Bitcoin is not inherently volatile

A response to

This piece from Fernando Nieto claims that any asset that is expected to constantly appreciate in value – as Bitcoin is expected to, as its supply is strictly fixed, the other option is for Bitcoin to die, but we’re not considering that hypothesis – will necessarily be very volatile.

It is not clear what “volatile” means, but we’ll assume it means the market value of this asset will vary against the market value of all the other things strongly and annoyingly enough to make it useless as a unit of account. We can’t just consider “the price of Bitcoin against the Dollar”, it must be against “everything”, otherwise we could just assume the volatily was happening on the Dollar side, not on the Bitcoin side.
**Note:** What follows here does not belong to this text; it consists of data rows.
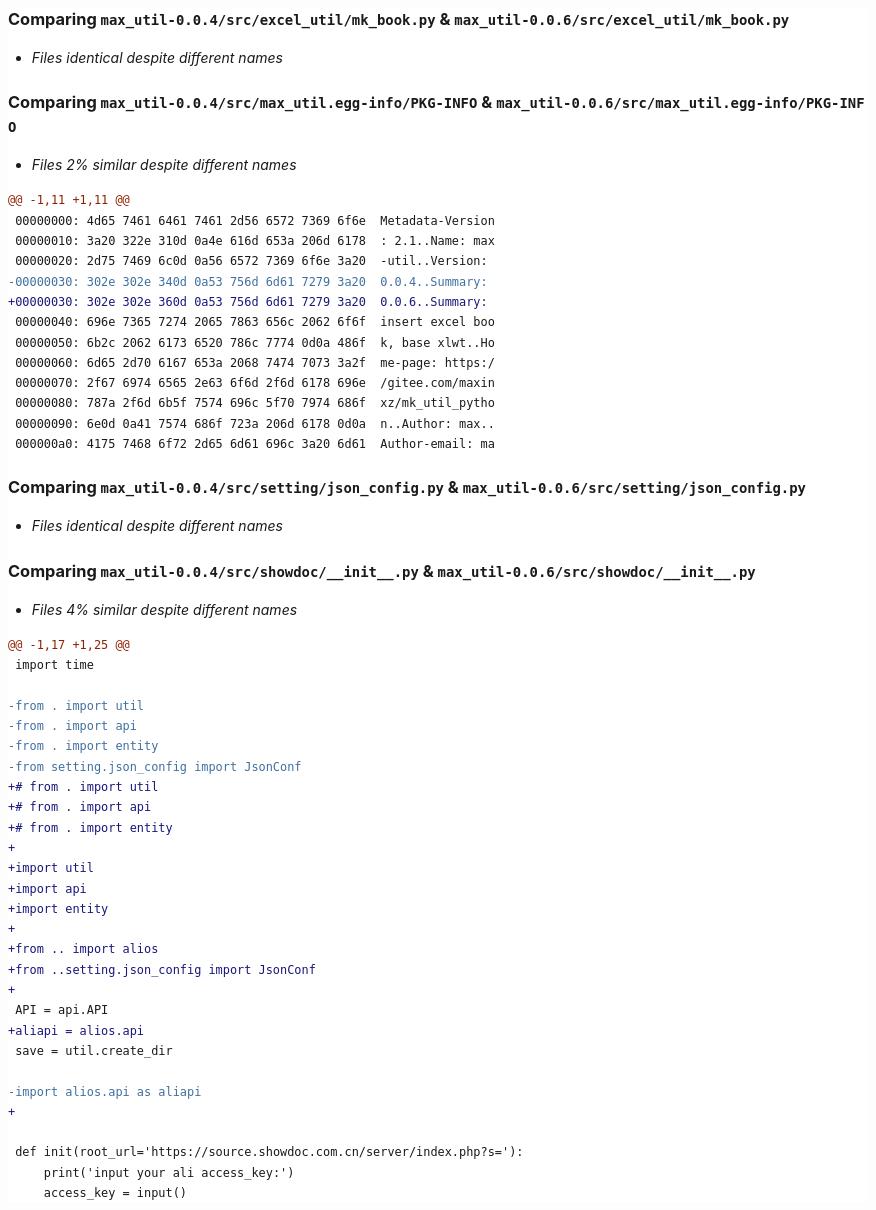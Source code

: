 ### Comparing `max_util-0.0.4/src/excel_util/mk_book.py` & `max_util-0.0.6/src/excel_util/mk_book.py`

 * *Files identical despite different names*

### Comparing `max_util-0.0.4/src/max_util.egg-info/PKG-INFO` & `max_util-0.0.6/src/max_util.egg-info/PKG-INFO`

 * *Files 2% similar despite different names*

```diff
@@ -1,11 +1,11 @@
 00000000: 4d65 7461 6461 7461 2d56 6572 7369 6f6e  Metadata-Version
 00000010: 3a20 322e 310d 0a4e 616d 653a 206d 6178  : 2.1..Name: max
 00000020: 2d75 7469 6c0d 0a56 6572 7369 6f6e 3a20  -util..Version: 
-00000030: 302e 302e 340d 0a53 756d 6d61 7279 3a20  0.0.4..Summary: 
+00000030: 302e 302e 360d 0a53 756d 6d61 7279 3a20  0.0.6..Summary: 
 00000040: 696e 7365 7274 2065 7863 656c 2062 6f6f  insert excel boo
 00000050: 6b2c 2062 6173 6520 786c 7774 0d0a 486f  k, base xlwt..Ho
 00000060: 6d65 2d70 6167 653a 2068 7474 7073 3a2f  me-page: https:/
 00000070: 2f67 6974 6565 2e63 6f6d 2f6d 6178 696e  /gitee.com/maxin
 00000080: 787a 2f6d 6b5f 7574 696c 5f70 7974 686f  xz/mk_util_pytho
 00000090: 6e0d 0a41 7574 686f 723a 206d 6178 0d0a  n..Author: max..
 000000a0: 4175 7468 6f72 2d65 6d61 696c 3a20 6d61  Author-email: ma
```

### Comparing `max_util-0.0.4/src/setting/json_config.py` & `max_util-0.0.6/src/setting/json_config.py`

 * *Files identical despite different names*

### Comparing `max_util-0.0.4/src/showdoc/__init__.py` & `max_util-0.0.6/src/showdoc/__init__.py`

 * *Files 4% similar despite different names*

```diff
@@ -1,17 +1,25 @@
 import time
 
-from . import util
-from . import api
-from . import entity
-from setting.json_config import JsonConf
+# from . import util
+# from . import api
+# from . import entity
+
+import util
+import api
+import entity
+
+from .. import alios
+from ..setting.json_config import JsonConf
+
 API = api.API
+aliapi = alios.api
 save = util.create_dir
 
-import alios.api as aliapi
+
 
 def init(root_url='https://source.showdoc.com.cn/server/index.php?s='):
     print('input your ali access_key:')
     access_key = input()
```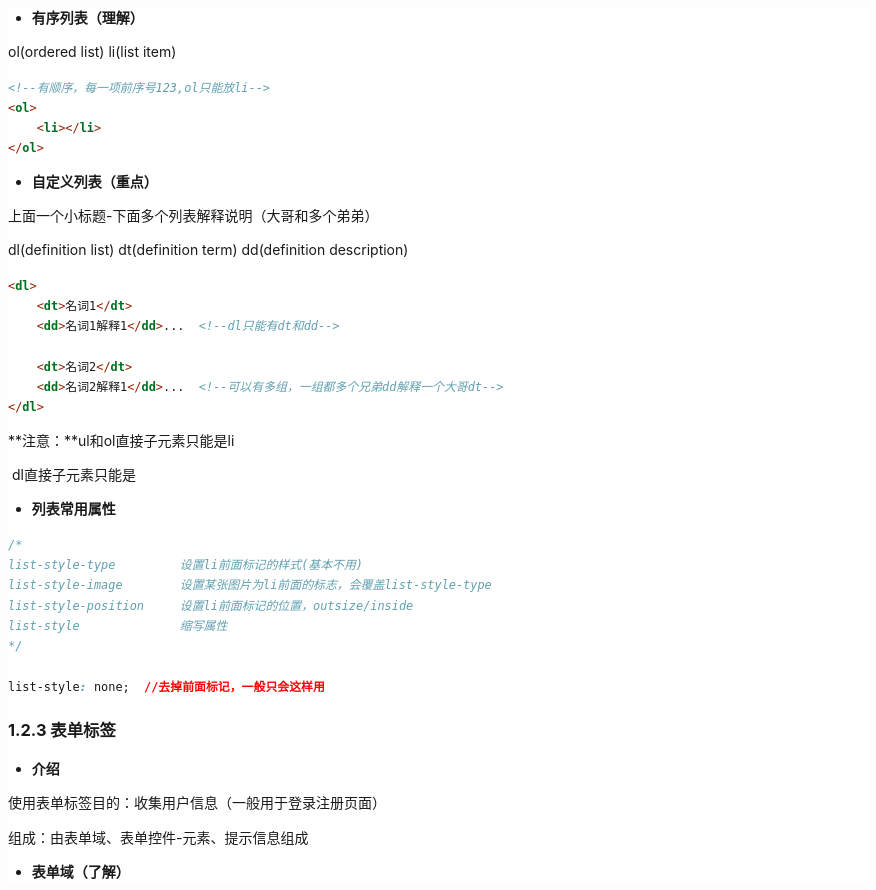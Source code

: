 - **有序列表（理解）**

ol(ordered list)     li(list item)

  ```html
  <!--有顺序，每一项前序号123,ol只能放li-->
  <ol>
      <li></li>   
  </ol>
  ```

- **自定义列表（重点）**   

上面一个小标题-下面多个列表解释说明（大哥和多个弟弟）

dl(definition list)   dt(definition term)   dd(definition description)

```html
<dl>
	<dt>名词1</dt>
	<dd>名词1解释1</dd>...  <!--dl只能有dt和dd-->

	<dt>名词2</dt>
    <dd>名词2解释1</dd>...	<!--可以有多组，一组都多个兄弟dd解释一个大哥dt-->
</dl>
```

**注意：**ul和ol直接子元素只能是li

​            dl直接子元素只能是



- **列表常用属性**

```css
/* 
list-style-type  		设置li前面标记的样式(基本不用)
list-style-image 		设置某张图片为li前面的标志，会覆盖list-style-type
list-style-position		设置li前面标记的位置，outsize/inside
list-style				缩写属性
*/

list-style: none;  //去掉前面标记，一般只会这样用
```





### 1.2.3 表单标签

- **介绍**

使用表单标签目的：收集用户信息（一般用于登录注册页面）

组成：由表单域、表单控件-元素、提示信息组成



- **表单域（了解）**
The value of an asset can only grow due to uncertain future returns becoming increasingly certain as time passes. Any future value expectation is priced in from the very moment it becomes certain. Hence, the same uncertainty inherent to investiments expected to provide a return – e.g. an increase in the value of each bitcoin – makes them inherently volatile.

This is the claim, and also considered an explanation as it says “the article could end here”, but the explanation is missing one piece, which is given many paragraphs below:

Even if sometimes you may appreciate a return exceeding the cost of volatily risk, returns are always offset at the margin by the costs of holding the asset. If any asset offered a risk adjusted return opportunity clearly more attractive than the rest, that would be immediately arbitraged away (…)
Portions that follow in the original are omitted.